BEGIN

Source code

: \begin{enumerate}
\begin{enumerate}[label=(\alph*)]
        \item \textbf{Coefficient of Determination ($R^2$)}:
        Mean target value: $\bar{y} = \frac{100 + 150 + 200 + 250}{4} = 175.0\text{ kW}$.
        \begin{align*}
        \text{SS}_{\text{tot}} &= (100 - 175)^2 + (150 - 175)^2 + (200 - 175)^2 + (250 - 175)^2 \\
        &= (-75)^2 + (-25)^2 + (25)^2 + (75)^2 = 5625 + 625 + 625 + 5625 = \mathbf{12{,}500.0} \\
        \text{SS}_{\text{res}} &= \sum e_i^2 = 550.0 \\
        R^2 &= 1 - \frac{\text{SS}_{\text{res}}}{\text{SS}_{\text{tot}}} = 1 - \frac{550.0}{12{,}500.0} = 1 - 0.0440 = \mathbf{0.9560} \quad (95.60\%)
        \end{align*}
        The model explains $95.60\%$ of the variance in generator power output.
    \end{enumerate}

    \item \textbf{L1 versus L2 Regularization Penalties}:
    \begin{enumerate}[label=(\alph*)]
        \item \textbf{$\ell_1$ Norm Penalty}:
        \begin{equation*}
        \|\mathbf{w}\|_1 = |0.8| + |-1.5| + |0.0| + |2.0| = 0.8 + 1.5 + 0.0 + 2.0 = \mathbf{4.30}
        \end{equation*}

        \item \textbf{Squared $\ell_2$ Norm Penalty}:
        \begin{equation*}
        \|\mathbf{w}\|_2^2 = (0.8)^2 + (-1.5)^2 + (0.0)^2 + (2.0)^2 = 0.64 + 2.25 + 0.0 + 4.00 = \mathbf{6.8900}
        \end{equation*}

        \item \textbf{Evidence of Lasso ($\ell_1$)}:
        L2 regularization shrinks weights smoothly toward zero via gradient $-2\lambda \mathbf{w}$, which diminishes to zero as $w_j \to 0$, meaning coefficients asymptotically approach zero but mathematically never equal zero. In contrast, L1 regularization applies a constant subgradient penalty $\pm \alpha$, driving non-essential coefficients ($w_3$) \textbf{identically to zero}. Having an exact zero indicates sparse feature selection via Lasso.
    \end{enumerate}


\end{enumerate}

END

WHAT IS NEEDED: Work through the records above. Copy every line with the string "Norm".

WRITTEN RESPONSE:
        \item \textbf{$\ell_1$ Norm Penalty}:
        \item \textbf{Squared $\ell_2$ Norm Penalty}:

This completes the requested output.